Today we are going to discuss…..5 Pros & 5 Cons I Learned from Owning a Franchise
We discuss 10 things I learned from owning a franchise. A franchise isn’t for everyone and today I share the pros and cons I found during my 5 years as a franchisee
While my experience might not be typical of other franchisees, I thought I would share my big takeaways and if you are thinking of buying a franchise, it might give you a different perspective.
Back in 2008, I knew I wanted to start a small business in my local community. Not knowing what I wanted to do, I took the opportunity to purchase an existing business that happened to also be part of a large national franchise that has been around for many years, as you know, it was a Baskin Robbins.

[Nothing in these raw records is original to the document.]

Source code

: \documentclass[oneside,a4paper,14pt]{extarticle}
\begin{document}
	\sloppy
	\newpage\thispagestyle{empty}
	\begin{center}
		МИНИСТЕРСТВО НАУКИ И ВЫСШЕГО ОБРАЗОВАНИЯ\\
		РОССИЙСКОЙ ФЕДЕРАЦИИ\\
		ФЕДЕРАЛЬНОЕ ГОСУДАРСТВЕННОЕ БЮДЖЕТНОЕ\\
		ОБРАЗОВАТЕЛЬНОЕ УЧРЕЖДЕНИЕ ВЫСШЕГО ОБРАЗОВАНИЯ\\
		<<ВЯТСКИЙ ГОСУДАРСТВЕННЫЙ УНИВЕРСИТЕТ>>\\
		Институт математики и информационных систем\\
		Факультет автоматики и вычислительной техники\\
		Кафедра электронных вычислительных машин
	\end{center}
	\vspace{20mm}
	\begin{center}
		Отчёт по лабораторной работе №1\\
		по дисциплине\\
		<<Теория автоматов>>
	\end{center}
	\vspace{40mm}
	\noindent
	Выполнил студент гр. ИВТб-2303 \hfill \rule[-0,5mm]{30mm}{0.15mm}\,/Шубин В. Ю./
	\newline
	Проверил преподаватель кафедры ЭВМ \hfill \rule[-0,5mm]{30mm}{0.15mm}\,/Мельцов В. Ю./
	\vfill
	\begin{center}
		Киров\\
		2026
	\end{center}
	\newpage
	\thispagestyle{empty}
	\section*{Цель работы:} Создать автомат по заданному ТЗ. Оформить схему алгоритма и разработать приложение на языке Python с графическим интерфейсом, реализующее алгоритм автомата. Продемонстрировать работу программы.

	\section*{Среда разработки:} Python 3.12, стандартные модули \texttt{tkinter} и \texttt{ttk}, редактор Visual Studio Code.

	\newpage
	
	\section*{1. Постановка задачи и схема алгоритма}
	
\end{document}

During the 5 years I owned the business, I came to develop a love / hate relationship with owning a franchise. After all, there are pros and cons with being part of a “team” under someone else’s umbrella.
Let’s take a look at a few that stand out to me.
The Pros: Owning a franchise comes with several perks. There are definitely some pros to owning one. Some of these things, I think some franchisees actually take for granted due to not understanding the costs or challenges they would have if they had to do it on their own. Here are five things that I think make owning a franchise a great opportunity.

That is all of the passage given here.